Posts Tagged ‘web apps’

Google’s Chrome OS destroys the desktop

The first indications of where Google is headed with Chrome OS are trickling out. Here’s a concept video.

Chrome OS seems to be a pretty radical departure from the last 25 years of desktop UI. For starters, it has no desktop. It boots directly to something a lot like a browser view. It doesn’t seem to support pixel-level positioning for windows, either. It has only full-screen windows (with tabs) plus pop-up panels that can be docked to screen edges in sidebars. There also might be some provision (mentioned in other material) for placing multiple windows on-screen side by side if they need to be viewed simultaneously, but there still wouldn’t really be any window management.

Chrome OS also largely eliminates any sort of local file management. It only supports SSDs, not hard disks, and it doesn’t appear to have much of a file manager; I suspect local internal storage is basically just used to store the OS itself and databases for apps making use of HTML5 local storage features. It also supports external storage devices like USB memory cards, the contents of which seem to appear on the pop-up panels described above, so that, for instance, an image from a memory card can be uploaded somewhere.

As of right now, Google is only positioning Chrome OS as a system for small low-cost devices (netbooks, as far as I can tell). It seems like an interesting system for the fairly simple uses to which most netbooks are put. It will be even more interesting to see if they can (or will) try to build a more capable general-purpose computing platform up around the new paradigm.

The key to doing so would, of course, be allowing third-party apps more sophisticated access to local resources than JavaScript/HTML5 currently provide. It will be especially interesting if Google decides to provide such access by extending web standards, which I suspect is the approach they’d want to take. Imagine a world where you can point your browser at a URL and load a web app that provides, say, the functionality of iMovie, can ingest and work with local footage — and works on any platform with a (2012 or later model) browser.

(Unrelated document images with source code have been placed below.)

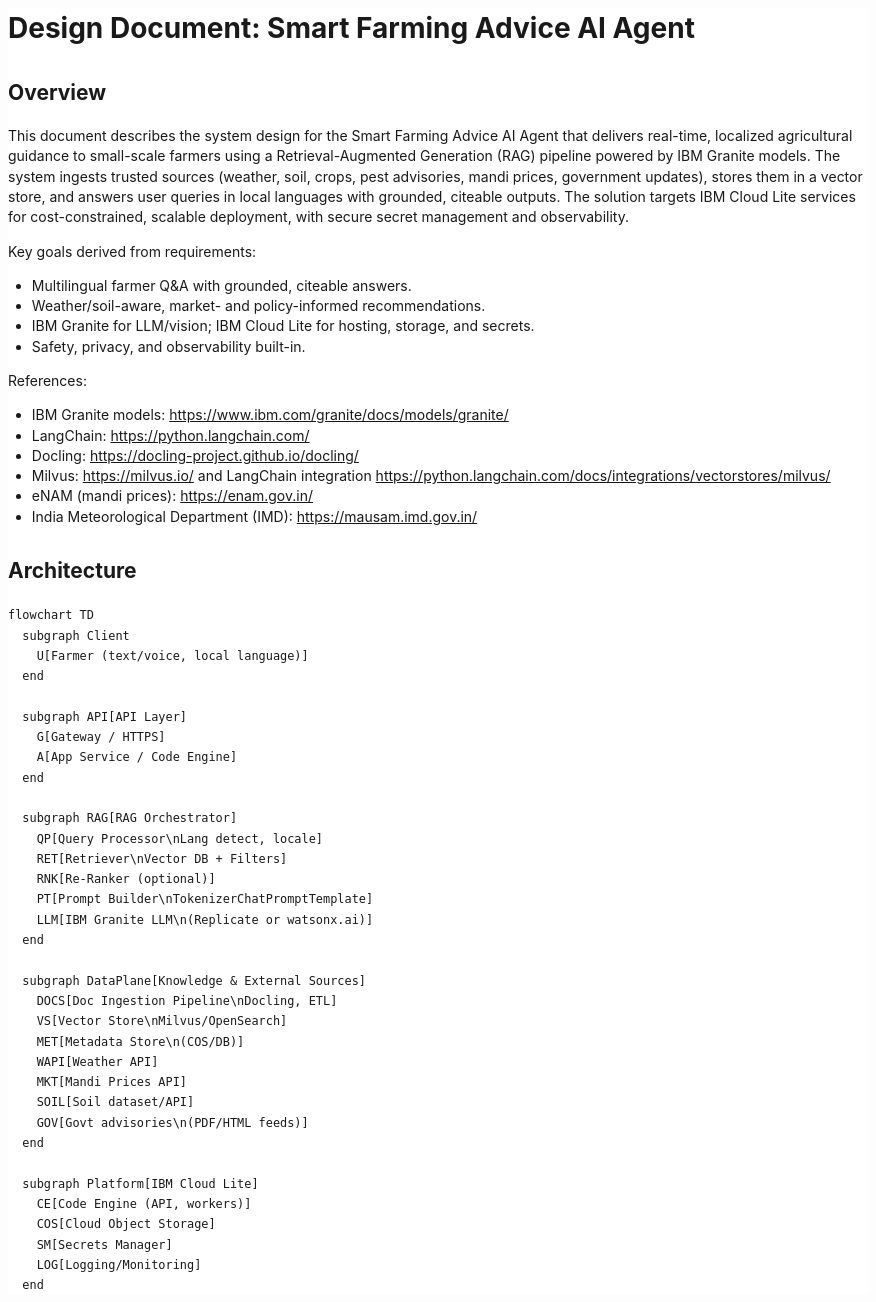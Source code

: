 # Design Document: Smart Farming Advice AI Agent

## Overview

This document describes the system design for the Smart Farming Advice AI Agent that delivers real-time, localized agricultural guidance to small-scale farmers using a Retrieval-Augmented Generation (RAG) pipeline powered by IBM Granite models. The system ingests trusted sources (weather, soil, crops, pest advisories, mandi prices, government updates), stores them in a vector store, and answers user queries in local languages with grounded, citeable outputs. The solution targets IBM Cloud Lite services for cost-constrained, scalable deployment, with secure secret management and observability.

Key goals derived from requirements:
- Multilingual farmer Q&A with grounded, citeable answers.
- Weather/soil-aware, market- and policy-informed recommendations.
- IBM Granite for LLM/vision; IBM Cloud Lite for hosting, storage, and secrets.
- Safety, privacy, and observability built-in.

References:
- IBM Granite models: https://www.ibm.com/granite/docs/models/granite/
- LangChain: https://python.langchain.com/
- Docling: https://docling-project.github.io/docling/
- Milvus: https://milvus.io/ and LangChain integration https://python.langchain.com/docs/integrations/vectorstores/milvus/
- eNAM (mandi prices): https://enam.gov.in/
- India Meteorological Department (IMD): https://mausam.imd.gov.in/

## Architecture

```mermaid
flowchart TD
  subgraph Client
    U[Farmer (text/voice, local language)]
  end

  subgraph API[API Layer]
    G[Gateway / HTTPS]
    A[App Service / Code Engine]
  end

  subgraph RAG[RAG Orchestrator]
    QP[Query Processor\nLang detect, locale]
    RET[Retriever\nVector DB + Filters]
    RNK[Re-Ranker (optional)]
    PT[Prompt Builder\nTokenizerChatPromptTemplate]
    LLM[IBM Granite LLM\n(Replicate or watsonx.ai)]
  end

  subgraph DataPlane[Knowledge & External Sources]
    DOCS[Doc Ingestion Pipeline\nDocling, ETL]
    VS[Vector Store\nMilvus/OpenSearch]
    MET[Metadata Store\n(COS/DB)]
    WAPI[Weather API]
    MKT[Mandi Prices API]
    SOIL[Soil dataset/API]
    GOV[Govt advisories\n(PDF/HTML feeds)]
  end

  subgraph Platform[IBM Cloud Lite]
    CE[Code Engine (API, workers)]
    COS[Cloud Object Storage]
    SM[Secrets Manager]
    LOG[Logging/Monitoring]
  end
```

What Google Wave is really about

An insightful post from Daniel Tenner. Basically: Wave is about fixing what’s wrong with e-mail based collaboration, not about being the next Twitter or Facebook or whatever. Certainly everything Tenner says reflects what I’ve encountered using e-mail in collaborative contexts.

Small team task management and collaboration is something of an obsession of mine, and it’s really interesting to see an industry heavyweight like Google wade directly into the middle of the field.